RECORDED INFORMATION ->
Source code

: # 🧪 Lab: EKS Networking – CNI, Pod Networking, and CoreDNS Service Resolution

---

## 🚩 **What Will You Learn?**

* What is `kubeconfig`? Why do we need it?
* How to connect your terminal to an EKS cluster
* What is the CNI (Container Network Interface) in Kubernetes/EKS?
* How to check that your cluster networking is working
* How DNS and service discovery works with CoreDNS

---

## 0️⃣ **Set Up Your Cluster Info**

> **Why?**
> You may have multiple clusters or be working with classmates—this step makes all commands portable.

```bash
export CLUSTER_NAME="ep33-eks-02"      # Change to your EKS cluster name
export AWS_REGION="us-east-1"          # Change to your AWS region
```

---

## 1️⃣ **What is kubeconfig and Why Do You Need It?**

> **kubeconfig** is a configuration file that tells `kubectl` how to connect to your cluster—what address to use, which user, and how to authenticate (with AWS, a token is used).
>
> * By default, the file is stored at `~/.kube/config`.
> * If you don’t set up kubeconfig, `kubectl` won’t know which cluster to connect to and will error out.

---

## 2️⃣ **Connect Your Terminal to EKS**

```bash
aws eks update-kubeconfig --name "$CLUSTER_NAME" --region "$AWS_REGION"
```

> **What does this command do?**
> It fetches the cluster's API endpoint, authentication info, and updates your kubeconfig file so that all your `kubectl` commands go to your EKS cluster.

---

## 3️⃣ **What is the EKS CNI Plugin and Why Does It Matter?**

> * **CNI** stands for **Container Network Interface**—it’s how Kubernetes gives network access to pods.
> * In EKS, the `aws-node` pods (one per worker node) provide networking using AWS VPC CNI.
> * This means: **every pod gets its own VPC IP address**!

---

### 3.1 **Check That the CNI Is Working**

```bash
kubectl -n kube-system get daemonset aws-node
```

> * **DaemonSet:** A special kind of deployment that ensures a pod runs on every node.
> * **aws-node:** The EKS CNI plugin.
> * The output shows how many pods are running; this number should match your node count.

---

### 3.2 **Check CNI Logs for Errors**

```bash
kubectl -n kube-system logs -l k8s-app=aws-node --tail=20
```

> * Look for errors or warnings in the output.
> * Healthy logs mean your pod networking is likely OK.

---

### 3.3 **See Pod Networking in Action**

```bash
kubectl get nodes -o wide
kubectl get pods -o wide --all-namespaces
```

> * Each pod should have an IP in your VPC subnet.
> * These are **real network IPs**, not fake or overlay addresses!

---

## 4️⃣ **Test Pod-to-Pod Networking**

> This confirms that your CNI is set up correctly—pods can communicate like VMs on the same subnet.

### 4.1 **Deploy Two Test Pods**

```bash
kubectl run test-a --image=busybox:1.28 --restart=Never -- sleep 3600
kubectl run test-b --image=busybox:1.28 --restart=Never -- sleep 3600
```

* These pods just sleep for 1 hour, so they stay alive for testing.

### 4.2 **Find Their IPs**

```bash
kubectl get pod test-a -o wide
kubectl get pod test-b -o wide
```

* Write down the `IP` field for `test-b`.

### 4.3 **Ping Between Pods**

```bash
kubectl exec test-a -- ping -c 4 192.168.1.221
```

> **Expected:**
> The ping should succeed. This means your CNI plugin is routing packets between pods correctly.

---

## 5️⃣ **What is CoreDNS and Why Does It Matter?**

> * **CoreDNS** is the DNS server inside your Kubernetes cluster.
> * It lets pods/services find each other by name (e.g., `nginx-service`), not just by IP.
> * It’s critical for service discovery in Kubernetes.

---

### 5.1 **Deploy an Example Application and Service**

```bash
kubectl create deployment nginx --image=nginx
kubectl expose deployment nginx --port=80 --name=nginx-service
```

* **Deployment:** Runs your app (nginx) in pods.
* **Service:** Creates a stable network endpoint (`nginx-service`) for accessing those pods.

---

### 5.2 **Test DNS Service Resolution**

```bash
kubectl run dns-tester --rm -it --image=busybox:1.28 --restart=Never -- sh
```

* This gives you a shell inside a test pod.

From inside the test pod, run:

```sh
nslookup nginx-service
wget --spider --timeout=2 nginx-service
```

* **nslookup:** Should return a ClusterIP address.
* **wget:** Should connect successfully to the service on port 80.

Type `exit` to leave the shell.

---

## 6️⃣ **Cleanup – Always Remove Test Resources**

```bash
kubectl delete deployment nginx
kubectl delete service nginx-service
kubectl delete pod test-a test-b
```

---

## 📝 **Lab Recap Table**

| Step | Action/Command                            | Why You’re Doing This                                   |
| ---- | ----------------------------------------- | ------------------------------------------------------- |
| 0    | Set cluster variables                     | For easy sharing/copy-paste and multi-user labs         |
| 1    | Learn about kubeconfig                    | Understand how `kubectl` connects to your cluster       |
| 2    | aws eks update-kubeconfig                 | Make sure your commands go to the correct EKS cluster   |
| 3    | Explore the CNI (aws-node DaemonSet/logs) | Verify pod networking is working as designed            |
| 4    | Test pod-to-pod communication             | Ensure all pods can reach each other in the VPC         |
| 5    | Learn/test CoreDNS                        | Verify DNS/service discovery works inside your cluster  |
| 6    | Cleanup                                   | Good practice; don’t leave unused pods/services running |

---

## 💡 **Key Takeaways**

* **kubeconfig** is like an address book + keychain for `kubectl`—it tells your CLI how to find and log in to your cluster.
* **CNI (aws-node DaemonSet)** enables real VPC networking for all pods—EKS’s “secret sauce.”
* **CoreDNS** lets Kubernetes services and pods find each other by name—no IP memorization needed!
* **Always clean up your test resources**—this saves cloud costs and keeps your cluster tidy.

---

YOUR ASSIGNMENT -> Would you copy all lines in the records where the string "Kubernetes" appears?

THE COMPLETED TASK ->
* What is the CNI (Container Network Interface) in Kubernetes/EKS?
> * **CNI** stands for **Container Network Interface**—it’s how Kubernetes gives network access to pods.
> * **CoreDNS** is the DNS server inside your Kubernetes cluster.
> * It’s critical for service discovery in Kubernetes.
* **CoreDNS** lets Kubernetes services and pods find each other by name—no IP memorization needed!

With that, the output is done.